Tuesday, April 15, 2014

The Alton Burn - a lot gets taken away with the rubble. 1

Soon there will be no trace of the former Alton Burn Hotel building. Proof perhaps of how transient so many things that are all around us are. There have been quite a few dramatic changes in the Nairn landscape in recent years - some of them connected with the changing pace of the local hotel business. Changes that may well continue post the forthcoming charrette should a cohesive plan for the town centre and its environs emerge.

So another former hotel has gone and many Gurnites will have thought perhaps of a function  they attended there as they browsed images of the recent demolition. Let’s spare a moment or two however to think of the Alton Burn building in its heyday as a private school. This webpage here based on census returns gives names to the masters and pupils at the Alton Burn School in 1911. There’s a flavour of Empire given in some of the places of birth recorded by the census enumerator. In all 16 pupils and two masters, the family of one of the teachers and then a handful of non-teaching staff were living in the building on the day of the census. 

Thanks to Mike Ross letting the Gurn have a look at two old School magazines from January of 1932 and 1936 respectively it is possible perhaps to visualise some of the events of the past. Outside the school the Great Depression was causing misery and dark political forces were gaining strength in Europe. There will have been very few families that hadn’t lost someone in the First World war and barely 18 years after that catastrophic event those losses will have still been  raw for many people. The pupils will have all been born after the event though but it surely would have cast a shadow over their lives too. The school marked armistice day every year. The magazine states in its 1936 edition: 

“We had breakfast at 8.30 and then reading as usual. At 9,30 Mr Pearson spoke to us about the Armistice Day and we shortly went into the drawing room to listen to the service at the Cenotaph. It was very grand and we heard different tunes played by the Irish and Welsh bands. After this we had the two minutes silence and then “God save the King.” At 11.15 we had a half hour break and then a period of War History which went on till 12.45. After lunch we did not have the usual golf competition but had rugger instead owing to the match on the 16th. 

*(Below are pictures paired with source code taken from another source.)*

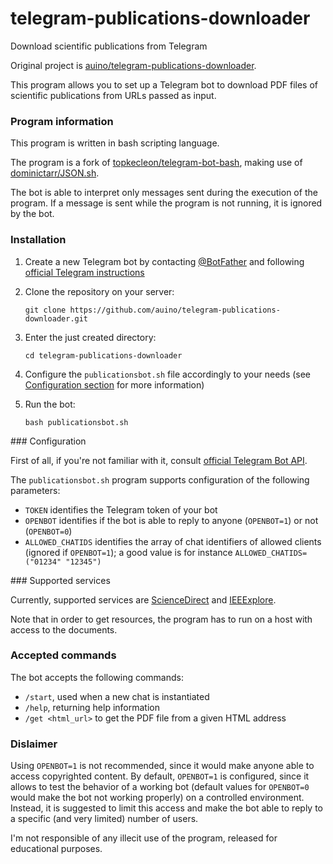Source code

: # telegram-publications-downloader
Download scientific publications from Telegram

Original project is [auino/telegram-publications-downloader](https://github.com/auino/telegram-publications-downloader).

This program allows you to set up a Telegram bot to download PDF files of scientific publications from URLs passed as input.

### Program information

This program is written in bash scripting language.

The program is a fork of [topkecleon/telegram-bot-bash](https://github.com/topkecleon/telegram-bot-bash), making use of [dominictarr/JSON.sh](https://github.com/dominictarr/JSON.sh).

The bot is able to interpret only messages sent during the execution of the program.
If a message is sent while the program is not running, it is ignored by the bot.

### Installation

 1. Create a new Telegram bot by contacting [@BotFather](http://telegram.me/botfather) and following [official Telegram instructions](https://core.telegram.org/bots#botfather)
 2. Clone the repository on your server:

    ```
    git clone https://github.com/auino/telegram-publications-downloader.git
    ```

 3. Enter the just created directory:

    ```
    cd telegram-publications-downloader
    ```

 4. Configure the `publicationsbot.sh` file accordingly to your needs (see [Configuration section](https://github.com/auino/telegram-publications-downloader#configuration) for more information)
 5. Run the bot:

    ```
    bash publicationsbot.sh
    ```

### Configuration

First of all, if you're not familiar with it, consult [official Telegram Bot API](https://core.telegram.org/bots).

The `publicationsbot.sh` program supports configuration of the following parameters:
 * `TOKEN` identifies the Telegram token of your bot
 * `OPENBOT` identifies if the bot is able to reply to anyone (`OPENBOT=1`) or not (`OPENBOT=0`)
 * `ALLOWED_CHATIDS` identifies the array of chat identifiers of allowed clients (ignored if `OPENBOT=1`); a good value is for instance `ALLOWED_CHATIDS=("01234" "12345")`

### Supported services

Currently, supported services are [ScienceDirect](http://sciencedirect.com) and [IEEExplore](http://ieeexplore.ieee.org).

Note that in order to get resources, the program has to run on a host with access to the documents.

### Accepted commands

The bot accepts the following commands:
 * `/start`, used when a new chat is instantiated
 * `/help`, returning help information
 * `/get <html_url>` to get the PDF file from a given HTML address

### Dislaimer

Using `OPENBOT=1` is not recommended, since it would make anyone able to access copyrighted content.
By default, `OPENBOT=1` is configured, since it allows to test the behavior of a working bot (default values for `OPENBOT=0` would make the bot not working properly) on a controlled environment.
Instead, it is suggested to limit this access and make the bot able to reply to a specific (and very limited) number of users.

I'm not responsible of any illecit use of the program, released for educational purposes.
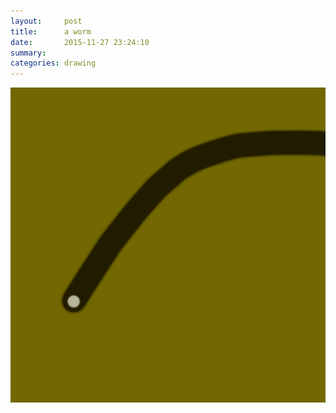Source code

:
 ```yaml
---
layout:     post
title:      a worm
date:       2015-11-27 23:24:10
summary:    
categories: drawing
---
```

![a worm](/images/_diary/a-worm.png "I start hating my self when I am not wasting my time.")
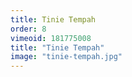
 ```yaml
---
title: Tinie Tempah
order: 8
vimeoid: 181775008
title: "Tinie Tempah"
image: "tinie-tempah.jpg"
---
```

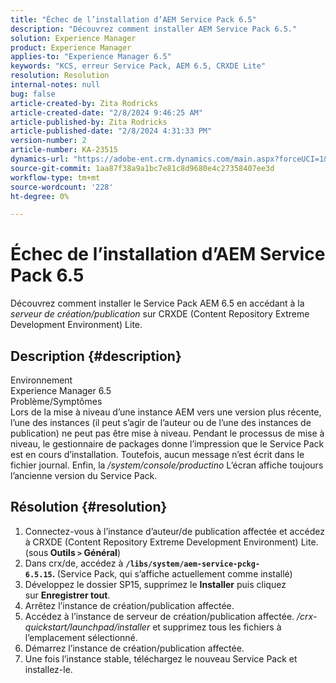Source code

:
 ```yaml
---
title: "Échec de l’installation d’AEM Service Pack 6.5"
description: "Découvrez comment installer AEM Service Pack 6.5."
solution: Experience Manager
product: Experience Manager
applies-to: "Experience Manager 6.5"
keywords: "KCS, erreur Service Pack, AEM 6.5, CRXDE Lite"
resolution: Resolution
internal-notes: null
bug: false
article-created-by: Zita Rodricks
article-created-date: "2/8/2024 9:46:25 AM"
article-published-by: Zita Rodricks
article-published-date: "2/8/2024 4:31:33 PM"
version-number: 2
article-number: KA-23515
dynamics-url: "https://adobe-ent.crm.dynamics.com/main.aspx?forceUCI=1&pagetype=entityrecord&etn=knowledgearticle&id=67af1fe6-66c6-ee11-9079-6045bd006704"
source-git-commit: 1aa87f38a9a1bc7e81c8d9680e4c27358407ee3d
workflow-type: tm+mt
source-wordcount: '228'
ht-degree: 0%

---
```


# Échec de l’installation d’AEM Service Pack 6.5


Découvrez comment installer le Service Pack AEM 6.5 en accédant à la *serveur de création/publication* sur CRXDE (Content Repository Extreme Development Environment) Lite.

## Description {#description}

Environnement<br>
Experience Manager 6.5
<br>Problème/Symptômes<br>
Lors de la mise à niveau d’une instance AEM vers une version plus récente, l’une des instances (il peut s’agir de l’auteur ou de l’une des instances de publication) ne peut pas être mise à niveau. Pendant le processus de mise à niveau, le gestionnaire de packages donne l’impression que le Service Pack est en cours d’installation. Toutefois, aucun message n’est écrit dans le fichier journal. Enfin, la */system/console/productino* L’écran affiche toujours l’ancienne version du Service Pack.


## Résolution {#resolution}


1. Connectez-vous à l’instance d’auteur/de publication affectée et accédez à CRXDE (Content Repository Extreme Development Environment) Lite. (sous<b> Outils `>`  Général</b>)
2. Dans crx/de, accédez à <b>`/libs/system/aem-service-pckg-6.5.15`. </b>(Service Pack, qui s’affiche actuellement comme installé)
3. Développez le dossier SP15, supprimez le <b>Installer</b> puis cliquez sur <b>Enregistrer tout</b>.
4. Arrêtez l’instance de création/publication affectée.
5. Accédez à l’instance de serveur de création/publication affectée. */crx-quickstart/launchpad/installer* et supprimez tous les fichiers à l’emplacement sélectionné.
6. Démarrez l’instance de création/publication affectée.
7. Une fois l’instance stable, téléchargez le nouveau Service Pack et installez-le.

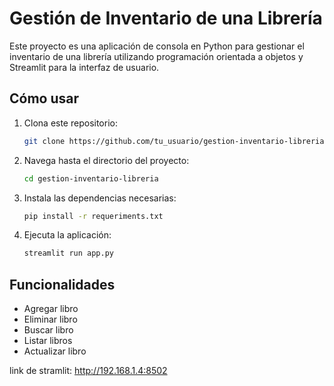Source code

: # Gestión de Inventario de una Librería

Este proyecto es una aplicación de consola en Python para gestionar el inventario de una librería utilizando programación orientada a objetos y Streamlit para la interfaz de usuario.

## Cómo usar

1. Clona este repositorio:

   ```sh
   git clone https://github.com/tu_usuario/gestion-inventario-libreria.git
   ```

2. Navega hasta el directorio del proyecto:

   ```sh
   cd gestion-inventario-libreria
   ```

3. Instala las dependencias necesarias:

   ```sh
   pip install -r requeriments.txt
   ```

4. Ejecuta la aplicación:

   ```sh
   streamlit run app.py
   ```

## Funcionalidades

- Agregar libro
- Eliminar libro
- Buscar libro
- Listar libros
- Actualizar libro



link de stramlit: http://192.168.1.4:8502
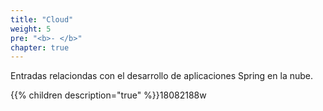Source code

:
 ```yaml
---
title: "Cloud"
weight: 5
pre: "<b>- </b>"
chapter: true
---
```

Entradas relaciondas con el desarrollo de aplicaciones Spring en la nube.
<!--more-->

{{% children  description="true"  %}}⁠⁠⁠18082188w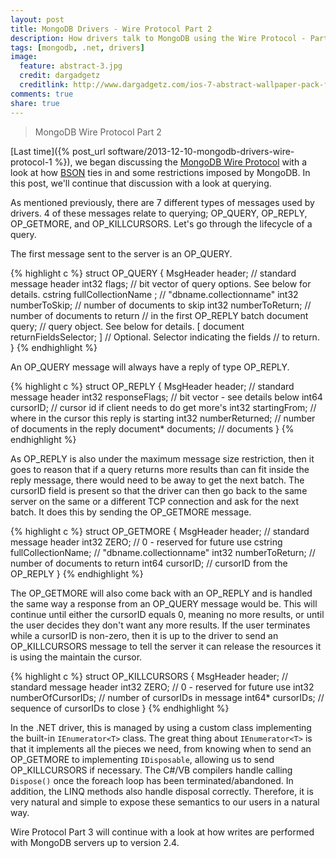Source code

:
 ```yaml
---
layout: post
title: MongoDB Drivers - Wire Protocol Part 2
description: How drivers talk to MongoDB using the Wire Protocol - Part 2.
tags: [mongodb, .net, drivers]
image:
  feature: abstract-3.jpg
  credit: dargadgetz
  creditlink: http://www.dargadgetz.com/ios-7-abstract-wallpaper-pack-for-iphone-5-and-ipod-touch-retina/
comments: true
share: true
---
```


> MongoDB Wire Protocol Part 2

[Last time]({% post_url software/2013-12-10-mongodb-drivers-wire-protocol-1 %}), we began discussing the [MongoDB Wire Protocol](http://docs.mongodb.org/meta-driver/latest/legacy/mongodb-wire-protocol/) with a look at how [BSON](http://bsonspec.org) ties in and some restrictions imposed by MongoDB.  In this post, we'll continue that discussion with a look at querying.

As mentioned previously, there are 7 different types of messages used by drivers.  4 of these messages relate to querying; OP_QUERY, OP_REPLY, OP_GETMORE, and OP_KILLCURSORS.  Let's go through the lifecycle of a query.

The first message sent to the server is an OP_QUERY.

{% highlight c %}
struct OP_QUERY {
    MsgHeader header;                 // standard message header
    int32     flags;                  // bit vector of query options.  See below for details.
    cstring   fullCollectionName ;    // "dbname.collectionname"
    int32     numberToSkip;           // number of documents to skip
    int32     numberToReturn;         // number of documents to return
                                      //  in the first OP_REPLY batch
    document  query;                  // query object.  See below for details.
  [ document  returnFieldsSelector; ] // Optional. Selector indicating the fields
                                      //  to return. 
}
{% endhighlight %}

An OP_QUERY message will always have a reply of type OP_REPLY.

{% highlight c %}
struct OP_REPLY {
    MsgHeader header;         // standard message header
    int32     responseFlags;  // bit vector - see details below
    int64     cursorID;       // cursor id if client needs to do get more's
    int32     startingFrom;   // where in the cursor this reply is starting
    int32     numberReturned; // number of documents in the reply
    document* documents;      // documents
}
{% endhighlight %}

As OP_REPLY is also under the maximum message size restriction, then it goes to reason that if a query returns more results than can fit inside the reply message, there would need to be away to get the next batch.  The cursorID field is present so that the driver can then go back to the same server on the same or a different TCP connection and ask for the next batch.  It does this by sending the OP_GETMORE message.

{% highlight c %}
struct OP_GETMORE {
    MsgHeader header;             // standard message header
    int32     ZERO;               // 0 - reserved for future use
    cstring   fullCollectionName; // "dbname.collectionname"
    int32     numberToReturn;     // number of documents to return
    int64     cursorID;           // cursorID from the OP_REPLY
}
{% endhighlight %}

The OP_GETMORE will also come back with an OP_REPLY and is handled the same way a response from an OP_QUERY message would be.  This will continue until either the cursorID equals 0, meaning no more results, or until the user decides they don't want any more results.  If the user terminates while a cursorID is non-zero, then it is up to the driver to send an OP_KILLCURSORS message to tell the server it can release the resources it is using the maintain the cursor.

{% highlight c %}
struct OP_KILLCURSORS {
    MsgHeader header;            // standard message header
    int32     ZERO;              // 0 - reserved for future use
    int32     numberOfCursorIDs; // number of cursorIDs in message
    int64*    cursorIDs;         // sequence of cursorIDs to close
}
{% endhighlight %}

In the .NET driver, this is managed by using a custom class implementing the built-in `IEnumerator<T>` class.  The great thing about `IEnumerator<T>` is that it implements all the pieces we need, from knowing when to send an OP_GETMORE to implementing `IDisposable`, allowing us to send OP_KILLCURSORS if necessary.  The C#/VB compilers handle calling `Dispose()` once the foreach loop has been terminated/abandoned.  In addition, the LINQ methods also handle disposal correctly.  Therefore, it is very natural and simple to expose these semantics to our users in a natural way.

Wire Protocol Part 3 will continue with a look at how writes are performed with MongoDB servers up to version 2.4.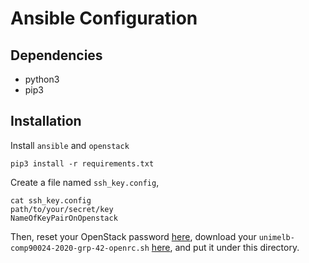 # Ansible Configuration

## Dependencies
- python3
- pip3

## Installation

Install `ansible` and `openstack`
```
pip3 install -r requirements.txt
```

Create a file named `ssh_key.config`,
```
cat ssh_key.config
path/to/your/secret/key
NameOfKeyPairOnOpenstack
```

Then, reset your OpenStack password [here](https://dashboard.rc.nectar.org.au/settings/reset-password/),
download your `unimelb-comp90024-2020-grp-42-openrc.sh` [here](https://dashboard.rc.nectar.org.au/project/api_access/openrc/), and put it under this directory.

At 4 0’clock the bell went and the War competition started. It lasted for an hour and a half and consisted of about 150 questions on places, ships, generals etc., all mixed up. There were seven that stumped us all, Albert, Carpenter, Evan-Thomas, Hohenzollern, Martin-puich, Pershing and Sandford. Peason and Wrangel came out top with Kynoch-shand and D. B. Gordon not far behind. 

At 5.30 we had tea and then prepared the front class-room for war slides of 1918. The War slides finished at 6.45. At 8 the seniors listened in to the British Legion at the Albert Hall. It was also very good and we again heard some bands playing. Unfortunately we could not hear all of it as we had to go to bed at 8.30.
A.W.”

News of the old boys of the school features in the magazine and it’s not all about careers, again from the 1936 January magazine:  “D.O. Forbes looked in on his way home after dancing at the Inverness meeting till 6.30 a.m. “

Military service loomed large for some former pupils: “ At the War Office are, or more recently, Major M.A.B. Johnston (1903-05), Major S.C. Kirkman (1906-10), and Major D.N. Wimberley (1905-09). Colonel F.H.N. Davidson (1901-06) left the war office early in 1935 and is now at the Imperial Defence College. 
C.W.M.I. Ritchie paid us a very short call in November, on leave after manoeuvres. W Sommerville (Gurkhas) and A. Cameron (Gunners) are still in India. We heard a rumour that the latter had been in action somewhere in the north-west, and H.W. Cairns is almost within sound of the Duce’s guns. He is at Khartum with the Camerons. There is also a rumour that G.R. Glendinning has got it into the Metropolitian Police.” 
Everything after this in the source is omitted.